Stavano seguendo un furgone sospetto, ma durante la corsa l'auto si è ribaltata. L'appuntato Roberto Sutera, 37 anni, ha perso la vita. L'altro militare è ricoverato, ma le sue condizioni non sono gravi. Catturato a Zagarolo il pregiudicato che ha speronato la gazzella mentre era in fuga

Roma - È stato fermato da carabinieri, alcuni minuti fa a Zagarolo, in un casolare vicino al cimitero, il pregiudicato di Colleferro di 39 anni, ritenuto l’autista del furgone che ha causato l’incidente e la morte dell’appuntato Roberto Sutera. Il pregiudicato era in compagnia di una persona che lo ha aiutato nella fuga. Si chiama Massimo Savo Sardaro, ha 38 anni e secondo quanto si è appreso era già stato riconosciuto dai due carabinieri della pattuglia del nucleo radiomobile di Colleferro che ha intercettato il furgone rubato a Valmontone, prima che all’inseguimento si ponesse la seconda pattuglia coinvolta nell’incidente mortale.

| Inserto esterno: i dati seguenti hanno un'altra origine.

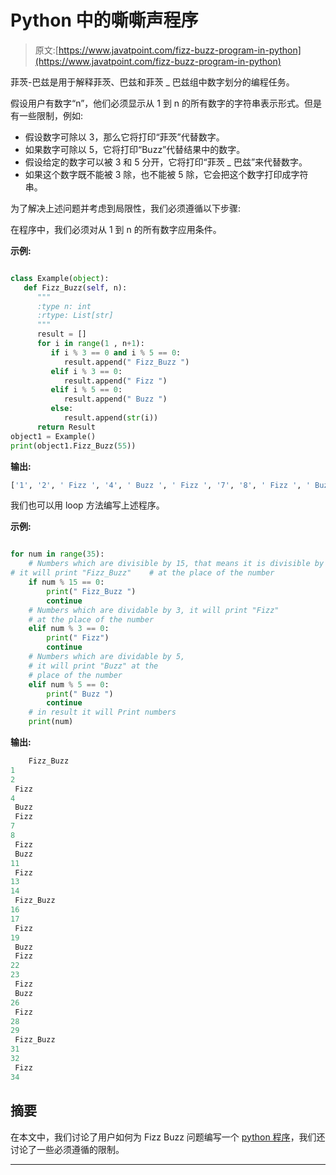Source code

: # Python 中的嘶嘶声程序

> 原文:[https://www.javatpoint.com/fizz-buzz-program-in-python](https://www.javatpoint.com/fizz-buzz-program-in-python)

菲茨-巴兹是用于解释菲茨、巴兹和菲茨 _ 巴兹组中数字划分的编程任务。

假设用户有数字“n”，他们必须显示从 1 到 n 的所有数字的字符串表示形式。但是有一些限制，例如:

*   假设数字可除以 3，那么它将打印“菲茨”代替数字。
*   如果数字可除以 5，它将打印“Buzz”代替结果中的数字。
*   假设给定的数字可以被 3 和 5 分开，它将打印“菲茨 _ 巴兹”来代替数字。
*   如果这个数字既不能被 3 除，也不能被 5 除，它会把这个数字打印成字符串。

为了解决上述问题并考虑到局限性，我们必须遵循以下步骤:

在程序中，我们必须对从 1 到 n 的所有数字应用条件。

**示例:**

```py

class Example(object):
   def Fizz_Buzz(self, n):
      """
      :type n: int
      :rtype: List[str]
      """
      result = []
      for i in range(1 , n+1):
         if i % 3 == 0 and i % 5 == 0:
            result.append(" Fizz_Buzz ")
         elif i % 3 == 0:
            result.append(" Fizz ")
         elif i % 5 == 0:
            result.append(" Buzz ")
         else:
            result.append(str(i))
      return Result
object1 = Example()
print(object1.Fizz_Buzz(55))

```

**输出:**

```py
['1', '2', ' Fizz ', '4', ' Buzz ', ' Fizz ', '7', '8', ' Fizz ', ' Buzz ', '11', ' Fizz ', '13', '14', ' Fizz_Buzz ', '16', '17', ' Fizz ', '19', ' Buzz ', ' Fizz ', '22', '23', ' Fizz ', ' Buzz ', '26', ' Fizz ', '28', '29', ' Fizz_Buzz ', '31', '32', ' Fizz ', '34', ' Buzz ', ' Fizz ', '37', '38', ' Fizz ', ' Buzz ']

```

我们也可以用 loop 方法编写上述程序。

**示例:**

```py

for num in range(35):
    # Numbers which are divisible by 15, that means it is divisible by both 3 and 5, 
# it will print "Fizz_Buzz"    # at the place of the number
    if num % 15 == 0:
        print(" Fizz_Buzz ")                                        
        continue
    # Numbers which are dividable by 3, it will print "Fizz"
    # at the place of the number
    elif num % 3 == 0:    
        print(" Fizz")                                        
        continue
    # Numbers which are dividable by 5,
    # it will print "Buzz" at the
    # place of the number
    elif num % 5 == 0:        
        print(" Buzz ")                                    
        continue 
    # in result it will Print numbers
    print(num)

```

**输出:**

```py
	Fizz_Buzz 
1
2
 Fizz
4
 Buzz 
 Fizz
7
8
 Fizz
 Buzz 
11
 Fizz
13
14
 Fizz_Buzz 
16
17
 Fizz
19
 Buzz 
 Fizz
22
23
 Fizz
 Buzz 
26
 Fizz
28
29
 Fizz_Buzz 
31
32
 Fizz
34

```

## 摘要

在本文中，我们讨论了用户如何为 Fizz Buzz 问题编写一个 [python 程序](https://www.javatpoint.com/python-programs)，我们还讨论了一些必须遵循的限制。

* * *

L'incdente Questa notte intono alle 3,30 una macchina dei carabinieri della compagnia di San Cesareo ha inseguito un furgone di colore bianco sospetto. Durante la corsa l’auto dei carabinieri si è ribaltata. Un appuntato è morto sul colpo, Roberto Sutera di 37 anni, mentre l’altro militare è ricoverato al policlinico Casilino. È accaduto a Torrenova, a Sud di Roma, nei pressi del raccordo autostradale. Il carabiniere morto, apparteneva alla stazione di San Cesareo ed era impegnato nelle ricerche di un furgone bianco segnalato come sospetto. Alla vista del mezzo è cominciato l’inseguimento fino a Valmontone e all’imbocco del grande raccordo anulare, l’auto dei carabinieri si è ribaltata. I militari hanno spiegato che non è chiaro se l’auto sia uscita fuori strada o se sia stata speronata. Un furgone, forse quello inseguito dall’auto dei carabinieri, è stato trovato, bruciato, nella zona dei Castelli romani.

Il collega Non ha riportato traumi gravi, né ferite serie, il carabiniere scelto Francesco Denaro, di 27 anni, che all’alba di stamani è rimasto coinvolto nel grave indicente avvenuto nella zona di Torrenova nel quale ha perso la vita l’appuntato Sutera. A dare rassicurazioni sulle condizioni di salute del militare sono i suoi superiori che da questa mattina si trovano al policlinico Casilino, dove il giovane carabiniere è stato trasportato e soccorso. "È molto scosso", hanno spiegato. In ospedale, fuori l’ingresso del pronto soccorso, sono diversi i militari dell’arma che si alternano per seguire da vicino la situazione. Al policlinico sono anche arrivati agenti della polizia stradale che hanno parlato con il giovane carabiniere che ancora si trova in osservazione.

La dinamica I militari dell’srma hanno scoperto che il furgone di colore bianco è stato rubato tre giorni fa a Colleferro e alle 5 di stamattina è stato ritrovato abbandonato e bruciato sulla via Appia all’altezza dell’uscita dell’austostrada. Il colonnello Marco Minicucci del reparto territoriale di Frascati, titolare delle indagini, ha spiegato che l’inseguimento ha avuto inizio intorno alle 3 di questa mattina, quando a Valmontone un equipaggio del nucleo radiomobile di Colleferro ha intercettato il furgone Peugeot rubato. I militari avrebbero intimato l’alt al mezzo che non si è fermato e da qui è nato l’inseguimento. Arrivati alla barriera autostradale di Roma sud il camioncino ha passato i varchi facendo sbandare l’auto dei carabinieri, speronata dal lato posteriore sinistro. Il colonnello Minicucci ha sottolineato: "La vettura ha sbandato dopo lo speronamento e ha subito varie carambole nelle quali i due carabinieri sono stati sbalzati fuori dall’abitacolo. L’appuntato Sutera è morto sul colpo nonostante l’immediato soccorso di un medico arrivato sul posto. Mentre il carabiniere scelto Denaro è stato trasportato al policlinico Casilino. Le sue condizioni sono buone e probabilmente entro le 24 ore verrà dimesso".